The Covid drug molnupiravir (Lagrevio) has continued to rack up sales now totalling $6.6 billion against a backdrop of hidden clinical trial results and underwhelming evidence from published trial outcomes.
In the latest episode of the saga, a post-exposure prevention study of the drug has just failed on its primary endpoint.
UPDATE 24 February 2023: European regulators refused to recommend the approval of molnupiravir by the EMA, saying that there is not enough evidence it works in patients.
Back in August 2022, when global sales reportedly stood at 'only' $3.2 billion, a independent researchers warned in a preprint that the results of 12 clinical trials of molnupiravir run by generics manufacturers in India had not been made public. As of September 2022, approximately one-third of the global data on molnupiravir remained unpublished.
The preprint authors also flagged suspiciously rapid participant recruitment and the “almost unprecedented” absence of any severe adverse events whatsoever in a trial that included 1,218 patients, suggesting that something was amiss.
The publication of possible negative results from those trials would likely have damaged the sales prospects of the generics manufacturers running the research. The Indian trials collectively aimed to recruit a total of 13,694 patients.
Evidence-based drug procurement?
Nonetheless, sales of the Covid-19 pill continued apace. Over the past seven months, an additional $3.4 billion of the drug have been sold worldwide.
According to reporting by Fierce Pharma:
"[T]he pill generated more than $6.6 billion in sales over its first five quarters on the market, despite mounting evidence of its limited effectiveness."
"Today, of the 2.9 million courses of Lagevrio delivered to the U.S., only 1.1 have been administered, according to the Department of Health and Human Services."
What drives trial reporting?
The molnupiravir saga highlights how difficult it can be to gain a comprehensive overview of a treatment's benefits and harms when different players run trials in different countries.

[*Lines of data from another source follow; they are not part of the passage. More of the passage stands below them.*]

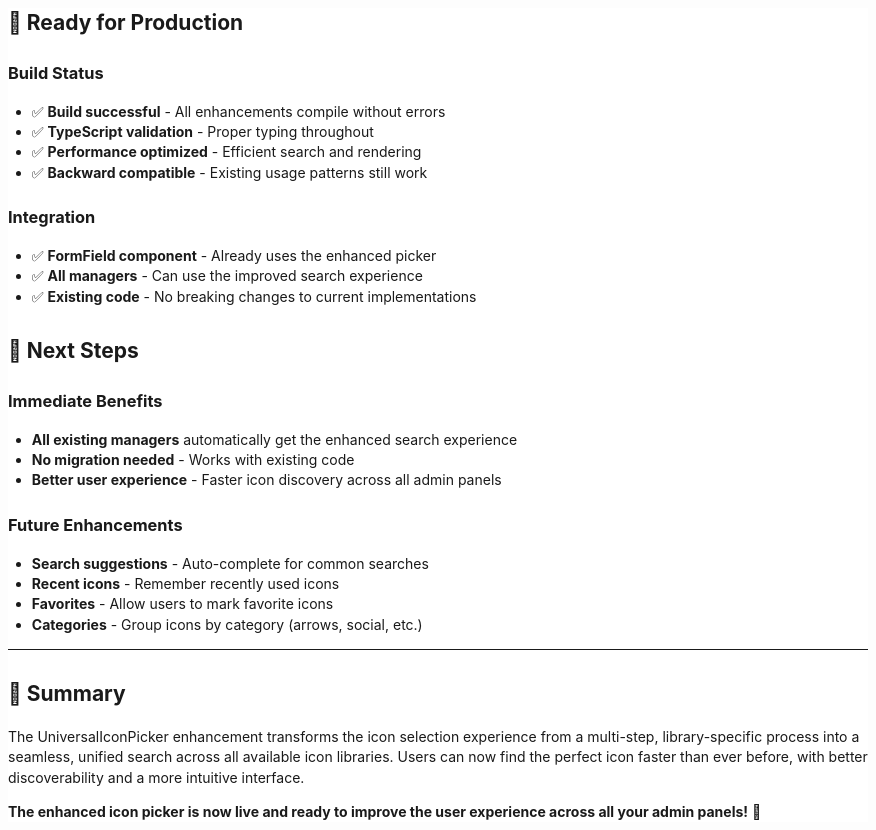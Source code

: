 ## 🚀 Ready for Production

### **Build Status**
- ✅ **Build successful** - All enhancements compile without errors
- ✅ **TypeScript validation** - Proper typing throughout
- ✅ **Performance optimized** - Efficient search and rendering
- ✅ **Backward compatible** - Existing usage patterns still work

### **Integration**
- ✅ **FormField component** - Already uses the enhanced picker
- ✅ **All managers** - Can use the improved search experience
- ✅ **Existing code** - No breaking changes to current implementations

## 🎯 Next Steps

### **Immediate Benefits**
- **All existing managers** automatically get the enhanced search experience
- **No migration needed** - Works with existing code
- **Better user experience** - Faster icon discovery across all admin panels

### **Future Enhancements**
- **Search suggestions** - Auto-complete for common searches
- **Recent icons** - Remember recently used icons
- **Favorites** - Allow users to mark favorite icons
- **Categories** - Group icons by category (arrows, social, etc.)

---

## 🎉 Summary

The UniversalIconPicker enhancement transforms the icon selection experience from a multi-step, library-specific process into a seamless, unified search across all available icon libraries. Users can now find the perfect icon faster than ever before, with better discoverability and a more intuitive interface.

**The enhanced icon picker is now live and ready to improve the user experience across all your admin panels!** 🚀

This strong track record is typical of major pharma companies in Europe and North America: If there is a legal requirement to make trial results public, they do so. (Note that Merck cannot compel Indian companies to disclose their trial results.)
The picture is clearly different when Indian generics manufacturers run trials within India.
(To be fair, regulators in Europe and in the U.S. have also been very weak on enforcing trial reporting requrements. On both sides of the Atlantic, Big Pharma's strong compliance so far appears to have been driven by reputational concerns rather than by worries about regulators imposing fines. Generics companies in India presumably have lower name recognition and may feel less need to protect their reputations.)
The medical research landscape is now truly global and highly diverse. At the same time, rules on trial disclosure continue to be set and enforced at the national level.
There are no easy solutions here. However, as a useful first step, regulators and agencies charged with drug procurement should be more alert to unreported clinical trials and resulting gaps in the evidence base.
Arguably, the Indian generics manufacturers' apparently deliberate decision not to publish the results of their trials should have raised red flags at a far ealier stage.
In future, decision-makers may want to think twice before spending an additional $3.4 billion on a drug with glaring evidence gaps.